Dataset content:

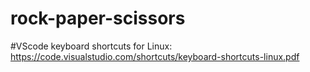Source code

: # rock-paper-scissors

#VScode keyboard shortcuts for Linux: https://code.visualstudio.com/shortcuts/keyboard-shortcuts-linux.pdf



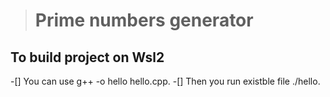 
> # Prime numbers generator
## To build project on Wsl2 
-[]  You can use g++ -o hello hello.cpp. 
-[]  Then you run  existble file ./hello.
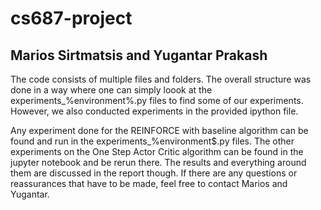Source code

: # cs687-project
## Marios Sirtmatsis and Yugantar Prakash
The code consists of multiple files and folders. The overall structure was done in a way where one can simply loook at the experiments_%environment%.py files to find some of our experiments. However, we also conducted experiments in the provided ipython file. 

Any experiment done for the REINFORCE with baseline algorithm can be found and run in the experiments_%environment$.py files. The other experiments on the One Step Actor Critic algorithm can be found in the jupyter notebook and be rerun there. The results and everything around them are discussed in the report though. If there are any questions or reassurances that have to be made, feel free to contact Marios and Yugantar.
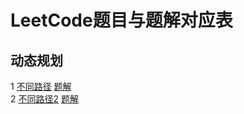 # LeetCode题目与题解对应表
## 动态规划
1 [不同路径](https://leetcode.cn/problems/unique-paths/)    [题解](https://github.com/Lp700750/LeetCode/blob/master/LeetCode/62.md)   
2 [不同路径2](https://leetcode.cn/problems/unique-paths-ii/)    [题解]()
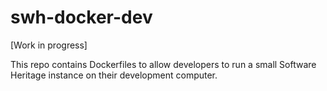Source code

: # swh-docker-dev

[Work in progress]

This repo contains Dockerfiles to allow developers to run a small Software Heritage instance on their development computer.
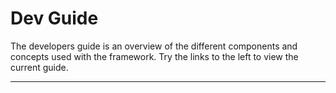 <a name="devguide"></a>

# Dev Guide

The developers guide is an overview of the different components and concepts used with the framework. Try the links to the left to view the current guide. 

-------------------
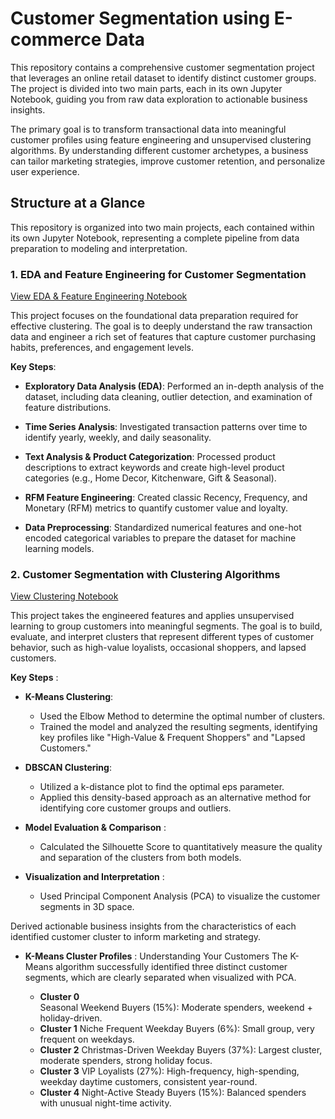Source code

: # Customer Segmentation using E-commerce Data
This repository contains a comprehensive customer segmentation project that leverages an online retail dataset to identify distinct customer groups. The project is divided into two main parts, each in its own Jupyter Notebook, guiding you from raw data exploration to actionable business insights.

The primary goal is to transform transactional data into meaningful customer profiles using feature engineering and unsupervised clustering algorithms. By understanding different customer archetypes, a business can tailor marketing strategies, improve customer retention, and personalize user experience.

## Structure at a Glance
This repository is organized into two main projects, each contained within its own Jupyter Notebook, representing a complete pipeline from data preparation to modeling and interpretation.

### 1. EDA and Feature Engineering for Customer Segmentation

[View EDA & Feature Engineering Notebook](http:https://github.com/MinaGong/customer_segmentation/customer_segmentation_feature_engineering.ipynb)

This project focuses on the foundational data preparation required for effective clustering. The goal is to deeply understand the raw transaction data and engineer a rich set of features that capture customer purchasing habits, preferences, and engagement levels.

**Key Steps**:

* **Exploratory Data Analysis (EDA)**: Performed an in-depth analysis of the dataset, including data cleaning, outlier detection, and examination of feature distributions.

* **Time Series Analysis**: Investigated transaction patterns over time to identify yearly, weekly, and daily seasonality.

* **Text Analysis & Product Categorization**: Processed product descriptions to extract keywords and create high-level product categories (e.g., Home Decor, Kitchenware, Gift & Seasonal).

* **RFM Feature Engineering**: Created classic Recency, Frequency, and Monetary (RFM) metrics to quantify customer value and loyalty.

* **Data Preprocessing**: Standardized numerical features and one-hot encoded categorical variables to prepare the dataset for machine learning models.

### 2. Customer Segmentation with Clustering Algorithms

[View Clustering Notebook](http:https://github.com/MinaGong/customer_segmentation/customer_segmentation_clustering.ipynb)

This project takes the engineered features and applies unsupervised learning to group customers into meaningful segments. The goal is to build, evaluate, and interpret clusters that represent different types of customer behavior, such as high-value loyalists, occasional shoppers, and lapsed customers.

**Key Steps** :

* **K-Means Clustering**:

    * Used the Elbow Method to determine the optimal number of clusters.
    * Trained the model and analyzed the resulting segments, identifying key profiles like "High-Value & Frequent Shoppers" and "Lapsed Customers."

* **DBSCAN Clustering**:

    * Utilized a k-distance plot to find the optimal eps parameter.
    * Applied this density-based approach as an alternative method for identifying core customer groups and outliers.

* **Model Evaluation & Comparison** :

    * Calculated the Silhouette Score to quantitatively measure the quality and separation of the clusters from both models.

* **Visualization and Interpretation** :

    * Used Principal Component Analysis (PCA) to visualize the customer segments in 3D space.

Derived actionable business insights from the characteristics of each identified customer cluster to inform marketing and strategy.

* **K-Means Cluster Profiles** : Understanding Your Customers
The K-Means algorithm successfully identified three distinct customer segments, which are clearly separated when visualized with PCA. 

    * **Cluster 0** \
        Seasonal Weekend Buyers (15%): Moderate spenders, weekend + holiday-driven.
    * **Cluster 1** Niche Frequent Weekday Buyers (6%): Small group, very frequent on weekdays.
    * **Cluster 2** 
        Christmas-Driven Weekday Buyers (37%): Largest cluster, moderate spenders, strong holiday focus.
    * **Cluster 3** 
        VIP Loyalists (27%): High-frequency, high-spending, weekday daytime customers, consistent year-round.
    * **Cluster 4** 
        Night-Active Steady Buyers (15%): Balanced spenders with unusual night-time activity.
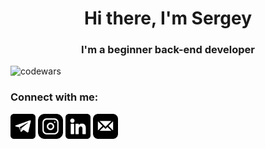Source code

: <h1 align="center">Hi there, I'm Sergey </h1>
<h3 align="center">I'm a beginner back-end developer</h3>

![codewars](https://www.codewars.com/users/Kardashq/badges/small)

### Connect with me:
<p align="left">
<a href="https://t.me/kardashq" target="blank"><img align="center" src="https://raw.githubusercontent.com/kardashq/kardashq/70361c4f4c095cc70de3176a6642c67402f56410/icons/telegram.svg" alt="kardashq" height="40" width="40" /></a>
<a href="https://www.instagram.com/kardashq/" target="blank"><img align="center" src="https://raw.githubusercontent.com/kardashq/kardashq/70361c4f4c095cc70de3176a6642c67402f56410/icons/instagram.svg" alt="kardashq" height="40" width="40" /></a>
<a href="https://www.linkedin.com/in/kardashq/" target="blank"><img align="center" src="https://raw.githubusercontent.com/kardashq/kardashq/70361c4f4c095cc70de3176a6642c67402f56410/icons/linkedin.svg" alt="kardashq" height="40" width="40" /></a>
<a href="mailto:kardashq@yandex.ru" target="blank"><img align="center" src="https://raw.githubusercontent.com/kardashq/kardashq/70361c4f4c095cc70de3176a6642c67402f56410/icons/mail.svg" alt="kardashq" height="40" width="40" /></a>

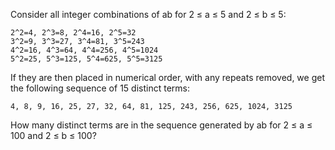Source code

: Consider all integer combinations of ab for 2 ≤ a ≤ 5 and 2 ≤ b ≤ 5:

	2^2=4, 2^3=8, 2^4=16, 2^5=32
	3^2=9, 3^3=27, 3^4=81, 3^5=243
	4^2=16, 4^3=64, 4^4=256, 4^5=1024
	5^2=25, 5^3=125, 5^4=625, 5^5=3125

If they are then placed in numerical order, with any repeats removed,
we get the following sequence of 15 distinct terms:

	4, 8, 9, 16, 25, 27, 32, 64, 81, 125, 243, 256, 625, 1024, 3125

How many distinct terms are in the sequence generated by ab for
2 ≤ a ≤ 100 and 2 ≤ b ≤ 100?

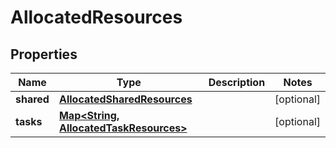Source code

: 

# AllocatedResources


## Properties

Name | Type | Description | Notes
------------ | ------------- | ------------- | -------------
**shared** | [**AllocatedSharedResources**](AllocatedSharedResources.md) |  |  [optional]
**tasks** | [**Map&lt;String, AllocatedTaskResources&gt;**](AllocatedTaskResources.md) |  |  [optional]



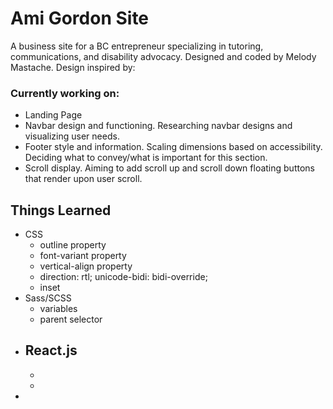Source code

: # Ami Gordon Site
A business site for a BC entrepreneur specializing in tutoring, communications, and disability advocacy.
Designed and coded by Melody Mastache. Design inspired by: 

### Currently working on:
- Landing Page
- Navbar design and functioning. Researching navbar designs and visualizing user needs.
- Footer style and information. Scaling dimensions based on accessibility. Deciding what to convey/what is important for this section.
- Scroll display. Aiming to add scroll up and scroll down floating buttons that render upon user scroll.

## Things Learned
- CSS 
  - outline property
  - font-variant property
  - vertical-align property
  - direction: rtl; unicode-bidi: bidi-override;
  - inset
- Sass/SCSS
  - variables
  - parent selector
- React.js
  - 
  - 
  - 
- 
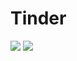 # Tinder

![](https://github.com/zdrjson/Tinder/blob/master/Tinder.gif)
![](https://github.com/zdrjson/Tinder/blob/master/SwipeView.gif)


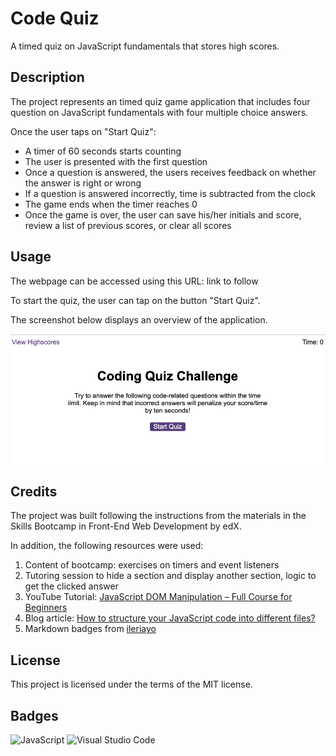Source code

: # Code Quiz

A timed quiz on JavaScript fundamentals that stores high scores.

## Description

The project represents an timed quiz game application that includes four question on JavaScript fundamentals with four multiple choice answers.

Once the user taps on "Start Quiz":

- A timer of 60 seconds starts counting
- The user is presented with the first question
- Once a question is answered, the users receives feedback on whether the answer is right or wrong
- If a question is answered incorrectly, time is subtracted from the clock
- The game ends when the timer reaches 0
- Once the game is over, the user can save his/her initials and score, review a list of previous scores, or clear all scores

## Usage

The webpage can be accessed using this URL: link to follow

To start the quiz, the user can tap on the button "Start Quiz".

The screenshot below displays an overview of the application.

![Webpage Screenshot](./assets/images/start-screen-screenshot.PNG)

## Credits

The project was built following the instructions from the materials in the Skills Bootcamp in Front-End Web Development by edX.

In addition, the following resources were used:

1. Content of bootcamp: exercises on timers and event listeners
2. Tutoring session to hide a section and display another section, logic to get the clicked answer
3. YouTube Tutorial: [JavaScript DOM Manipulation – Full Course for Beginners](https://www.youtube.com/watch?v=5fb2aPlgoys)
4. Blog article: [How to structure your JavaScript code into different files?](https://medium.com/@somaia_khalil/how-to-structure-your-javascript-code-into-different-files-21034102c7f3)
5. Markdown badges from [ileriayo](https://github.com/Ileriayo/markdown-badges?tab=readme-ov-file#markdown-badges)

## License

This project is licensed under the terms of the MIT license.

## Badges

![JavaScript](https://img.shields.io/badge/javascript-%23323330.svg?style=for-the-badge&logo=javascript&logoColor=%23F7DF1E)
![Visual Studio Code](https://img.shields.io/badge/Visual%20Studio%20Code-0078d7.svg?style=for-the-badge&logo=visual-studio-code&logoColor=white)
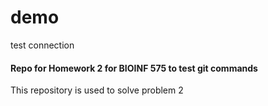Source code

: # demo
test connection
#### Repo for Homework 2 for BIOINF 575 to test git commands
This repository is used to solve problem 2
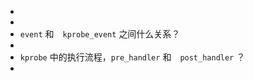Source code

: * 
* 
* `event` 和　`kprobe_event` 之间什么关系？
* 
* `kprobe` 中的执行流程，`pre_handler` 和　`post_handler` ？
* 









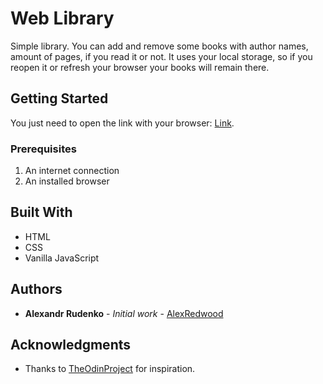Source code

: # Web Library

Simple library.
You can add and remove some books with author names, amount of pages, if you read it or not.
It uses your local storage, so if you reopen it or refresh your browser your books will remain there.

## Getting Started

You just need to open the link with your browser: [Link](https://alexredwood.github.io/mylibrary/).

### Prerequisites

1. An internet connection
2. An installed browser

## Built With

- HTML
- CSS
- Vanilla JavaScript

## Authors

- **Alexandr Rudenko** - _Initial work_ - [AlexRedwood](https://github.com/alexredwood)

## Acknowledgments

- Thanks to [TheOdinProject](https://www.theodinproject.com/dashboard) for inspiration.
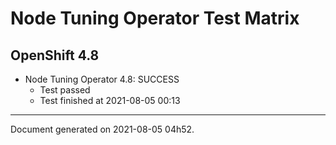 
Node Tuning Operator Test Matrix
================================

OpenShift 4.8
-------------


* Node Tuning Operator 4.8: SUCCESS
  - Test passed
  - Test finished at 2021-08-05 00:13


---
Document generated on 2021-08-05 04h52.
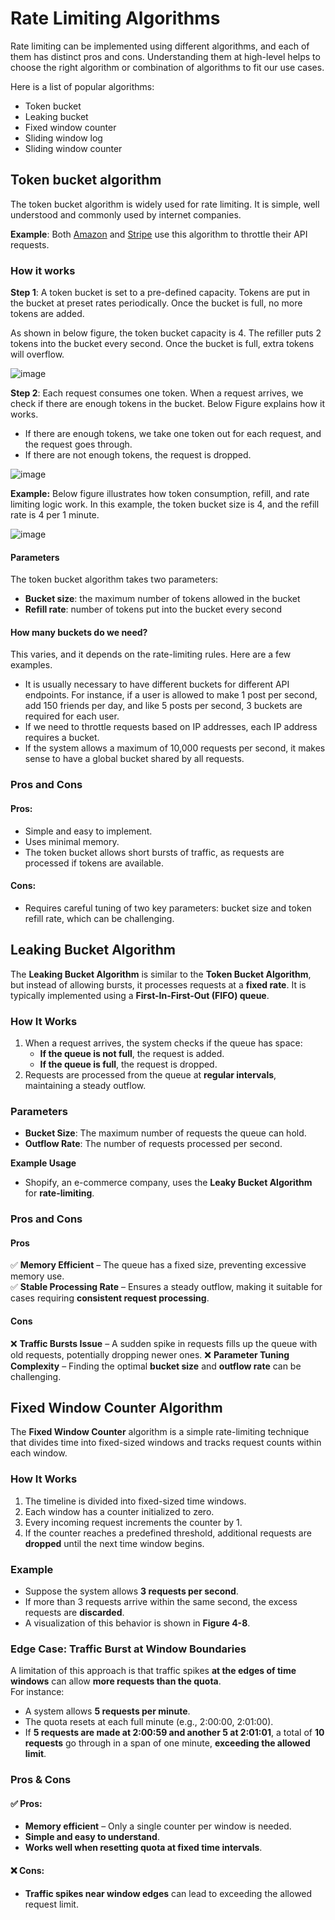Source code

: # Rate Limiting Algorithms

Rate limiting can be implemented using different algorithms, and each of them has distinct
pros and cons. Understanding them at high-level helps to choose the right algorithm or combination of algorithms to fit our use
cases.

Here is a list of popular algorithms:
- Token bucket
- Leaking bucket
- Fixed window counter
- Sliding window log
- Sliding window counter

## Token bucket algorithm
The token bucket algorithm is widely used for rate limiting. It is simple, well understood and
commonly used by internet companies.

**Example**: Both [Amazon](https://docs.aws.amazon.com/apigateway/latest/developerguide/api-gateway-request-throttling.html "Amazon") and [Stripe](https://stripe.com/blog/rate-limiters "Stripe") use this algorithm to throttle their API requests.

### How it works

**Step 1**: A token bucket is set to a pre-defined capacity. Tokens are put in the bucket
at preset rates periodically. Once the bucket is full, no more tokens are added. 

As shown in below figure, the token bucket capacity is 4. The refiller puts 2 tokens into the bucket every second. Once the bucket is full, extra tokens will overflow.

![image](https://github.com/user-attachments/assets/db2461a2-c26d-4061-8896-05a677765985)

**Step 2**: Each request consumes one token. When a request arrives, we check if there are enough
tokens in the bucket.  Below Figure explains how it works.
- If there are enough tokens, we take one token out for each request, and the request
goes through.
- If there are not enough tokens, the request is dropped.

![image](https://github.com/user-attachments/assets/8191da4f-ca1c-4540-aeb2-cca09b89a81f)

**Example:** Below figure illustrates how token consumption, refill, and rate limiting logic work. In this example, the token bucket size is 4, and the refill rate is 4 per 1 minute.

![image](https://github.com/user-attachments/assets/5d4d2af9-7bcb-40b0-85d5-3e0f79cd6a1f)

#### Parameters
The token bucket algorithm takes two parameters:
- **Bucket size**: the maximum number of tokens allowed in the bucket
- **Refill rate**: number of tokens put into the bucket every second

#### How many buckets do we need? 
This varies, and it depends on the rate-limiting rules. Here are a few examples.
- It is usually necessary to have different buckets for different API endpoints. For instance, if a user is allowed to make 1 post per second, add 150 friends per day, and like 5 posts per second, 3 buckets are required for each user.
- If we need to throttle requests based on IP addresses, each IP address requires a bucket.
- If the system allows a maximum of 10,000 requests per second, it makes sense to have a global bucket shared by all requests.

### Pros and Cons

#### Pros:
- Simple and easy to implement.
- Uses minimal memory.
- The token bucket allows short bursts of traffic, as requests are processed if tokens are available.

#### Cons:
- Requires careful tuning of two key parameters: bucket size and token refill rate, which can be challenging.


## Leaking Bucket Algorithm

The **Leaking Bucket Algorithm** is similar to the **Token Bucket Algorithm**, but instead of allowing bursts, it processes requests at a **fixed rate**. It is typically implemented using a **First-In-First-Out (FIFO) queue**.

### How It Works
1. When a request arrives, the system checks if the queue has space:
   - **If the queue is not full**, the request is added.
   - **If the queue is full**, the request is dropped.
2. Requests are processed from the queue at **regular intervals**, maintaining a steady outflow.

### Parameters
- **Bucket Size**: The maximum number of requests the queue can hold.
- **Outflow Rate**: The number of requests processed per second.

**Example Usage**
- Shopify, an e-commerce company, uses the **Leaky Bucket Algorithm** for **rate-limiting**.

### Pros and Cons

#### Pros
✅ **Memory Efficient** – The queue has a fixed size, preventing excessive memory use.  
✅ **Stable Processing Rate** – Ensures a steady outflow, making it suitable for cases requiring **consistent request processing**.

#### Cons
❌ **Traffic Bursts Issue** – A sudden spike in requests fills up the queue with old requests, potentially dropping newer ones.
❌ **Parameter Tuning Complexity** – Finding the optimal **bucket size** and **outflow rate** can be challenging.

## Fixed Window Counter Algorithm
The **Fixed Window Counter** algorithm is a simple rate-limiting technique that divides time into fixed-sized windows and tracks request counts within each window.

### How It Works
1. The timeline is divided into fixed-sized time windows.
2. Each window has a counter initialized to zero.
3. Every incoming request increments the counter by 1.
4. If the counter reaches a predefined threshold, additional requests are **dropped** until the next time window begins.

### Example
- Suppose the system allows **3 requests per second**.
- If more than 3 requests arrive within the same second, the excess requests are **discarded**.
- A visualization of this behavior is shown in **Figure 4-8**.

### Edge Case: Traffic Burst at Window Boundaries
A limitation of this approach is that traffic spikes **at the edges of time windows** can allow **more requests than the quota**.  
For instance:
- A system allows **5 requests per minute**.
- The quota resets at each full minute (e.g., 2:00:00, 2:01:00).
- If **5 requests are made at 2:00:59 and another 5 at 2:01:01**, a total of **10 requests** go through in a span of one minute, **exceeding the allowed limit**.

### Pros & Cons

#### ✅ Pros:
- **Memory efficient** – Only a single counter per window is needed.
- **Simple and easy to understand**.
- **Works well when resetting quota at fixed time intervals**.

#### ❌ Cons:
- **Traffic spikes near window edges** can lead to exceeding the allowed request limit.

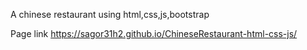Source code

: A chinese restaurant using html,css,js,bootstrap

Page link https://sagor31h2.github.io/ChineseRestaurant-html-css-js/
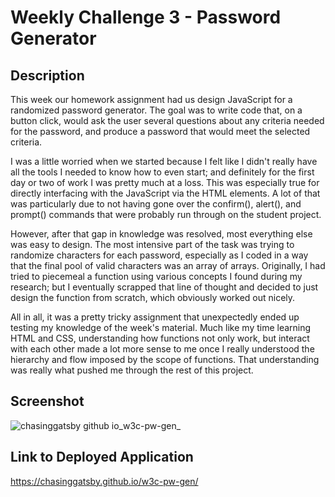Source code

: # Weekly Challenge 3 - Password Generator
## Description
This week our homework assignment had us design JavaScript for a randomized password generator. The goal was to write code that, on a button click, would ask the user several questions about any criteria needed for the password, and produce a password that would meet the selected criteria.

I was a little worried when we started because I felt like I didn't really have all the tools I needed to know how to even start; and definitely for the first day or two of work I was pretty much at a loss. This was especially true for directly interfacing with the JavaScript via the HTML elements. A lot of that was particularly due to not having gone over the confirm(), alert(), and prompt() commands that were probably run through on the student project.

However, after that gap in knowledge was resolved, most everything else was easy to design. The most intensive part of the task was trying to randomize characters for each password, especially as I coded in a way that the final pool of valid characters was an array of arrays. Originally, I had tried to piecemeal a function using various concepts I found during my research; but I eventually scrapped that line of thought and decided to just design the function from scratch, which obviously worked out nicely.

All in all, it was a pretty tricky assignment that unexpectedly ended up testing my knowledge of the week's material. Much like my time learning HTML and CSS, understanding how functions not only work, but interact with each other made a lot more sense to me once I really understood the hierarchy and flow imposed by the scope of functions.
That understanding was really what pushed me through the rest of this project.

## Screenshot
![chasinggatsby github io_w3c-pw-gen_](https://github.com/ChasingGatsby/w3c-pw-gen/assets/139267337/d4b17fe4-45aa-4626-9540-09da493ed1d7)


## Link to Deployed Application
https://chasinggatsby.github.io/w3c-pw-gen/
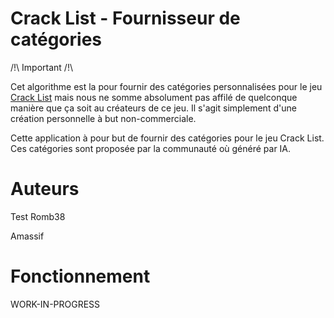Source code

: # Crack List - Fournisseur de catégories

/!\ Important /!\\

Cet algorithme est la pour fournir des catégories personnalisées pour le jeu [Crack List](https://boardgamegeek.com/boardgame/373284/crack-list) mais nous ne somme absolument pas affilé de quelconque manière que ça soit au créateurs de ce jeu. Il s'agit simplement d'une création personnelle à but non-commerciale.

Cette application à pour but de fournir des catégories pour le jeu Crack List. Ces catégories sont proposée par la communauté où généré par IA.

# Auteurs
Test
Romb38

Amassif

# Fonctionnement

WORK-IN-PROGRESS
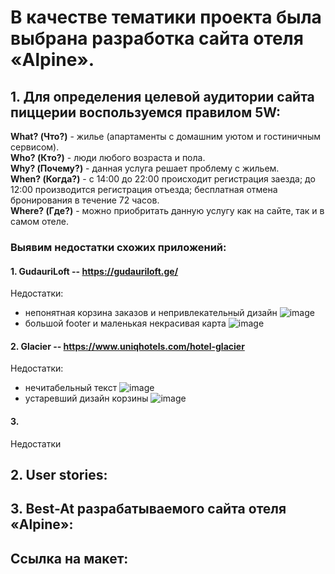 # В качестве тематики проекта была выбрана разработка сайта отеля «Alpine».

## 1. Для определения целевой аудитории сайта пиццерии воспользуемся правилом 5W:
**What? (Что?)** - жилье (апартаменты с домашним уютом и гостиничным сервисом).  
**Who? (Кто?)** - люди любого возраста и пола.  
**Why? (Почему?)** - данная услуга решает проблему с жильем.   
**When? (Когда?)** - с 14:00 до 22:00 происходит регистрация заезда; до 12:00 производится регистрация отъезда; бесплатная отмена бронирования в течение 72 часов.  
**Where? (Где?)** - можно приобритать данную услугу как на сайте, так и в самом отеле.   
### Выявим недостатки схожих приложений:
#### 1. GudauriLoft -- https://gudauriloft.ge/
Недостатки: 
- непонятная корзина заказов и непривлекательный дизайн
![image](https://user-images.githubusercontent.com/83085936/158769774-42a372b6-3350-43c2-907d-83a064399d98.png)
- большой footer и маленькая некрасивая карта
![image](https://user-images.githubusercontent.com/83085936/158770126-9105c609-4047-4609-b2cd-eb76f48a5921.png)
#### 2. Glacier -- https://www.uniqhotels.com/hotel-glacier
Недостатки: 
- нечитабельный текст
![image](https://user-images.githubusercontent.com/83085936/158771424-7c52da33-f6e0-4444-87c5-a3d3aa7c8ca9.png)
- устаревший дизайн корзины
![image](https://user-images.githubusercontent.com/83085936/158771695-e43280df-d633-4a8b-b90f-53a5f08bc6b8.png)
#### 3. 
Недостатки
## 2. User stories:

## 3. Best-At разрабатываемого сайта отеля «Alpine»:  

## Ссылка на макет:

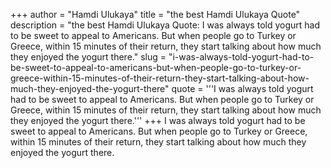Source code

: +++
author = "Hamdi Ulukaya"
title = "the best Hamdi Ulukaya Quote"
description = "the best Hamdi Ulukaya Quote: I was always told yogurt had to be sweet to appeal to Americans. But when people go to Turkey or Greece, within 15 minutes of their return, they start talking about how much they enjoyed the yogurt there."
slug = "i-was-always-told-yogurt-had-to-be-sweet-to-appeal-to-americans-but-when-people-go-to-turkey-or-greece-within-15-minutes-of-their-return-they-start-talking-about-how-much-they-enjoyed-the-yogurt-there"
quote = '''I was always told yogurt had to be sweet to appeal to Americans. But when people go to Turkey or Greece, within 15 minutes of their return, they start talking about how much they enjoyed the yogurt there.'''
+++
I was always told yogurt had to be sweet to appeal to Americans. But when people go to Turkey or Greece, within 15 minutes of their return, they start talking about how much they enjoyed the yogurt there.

What is being asked: Each line from the first line of the material above through the line containing "The code consists" is to be reproduced exactly, with both ends kept and pictures left out.

Result of the task:
Source code

: # rock-paper-scissors

#VScode keyboard shortcuts for Linux: https://code.visualstudio.com/shortcuts/keyboard-shortcuts-linux.pdf



> # Prime numbers generator
## To build project on Wsl2 
-[]  You can use g++ -o hello hello.cpp. 
-[]  Then you run  existble file ./hello.
Source code

: # cs687-project
## Marios Sirtmatsis and Yugantar Prakash
The code consists of multiple files and folders. The overall structure was done in a way where one can simply loook at the experiments_%environment%.py files to find some of our experiments. However, we also conducted experiments in the provided ipython file. 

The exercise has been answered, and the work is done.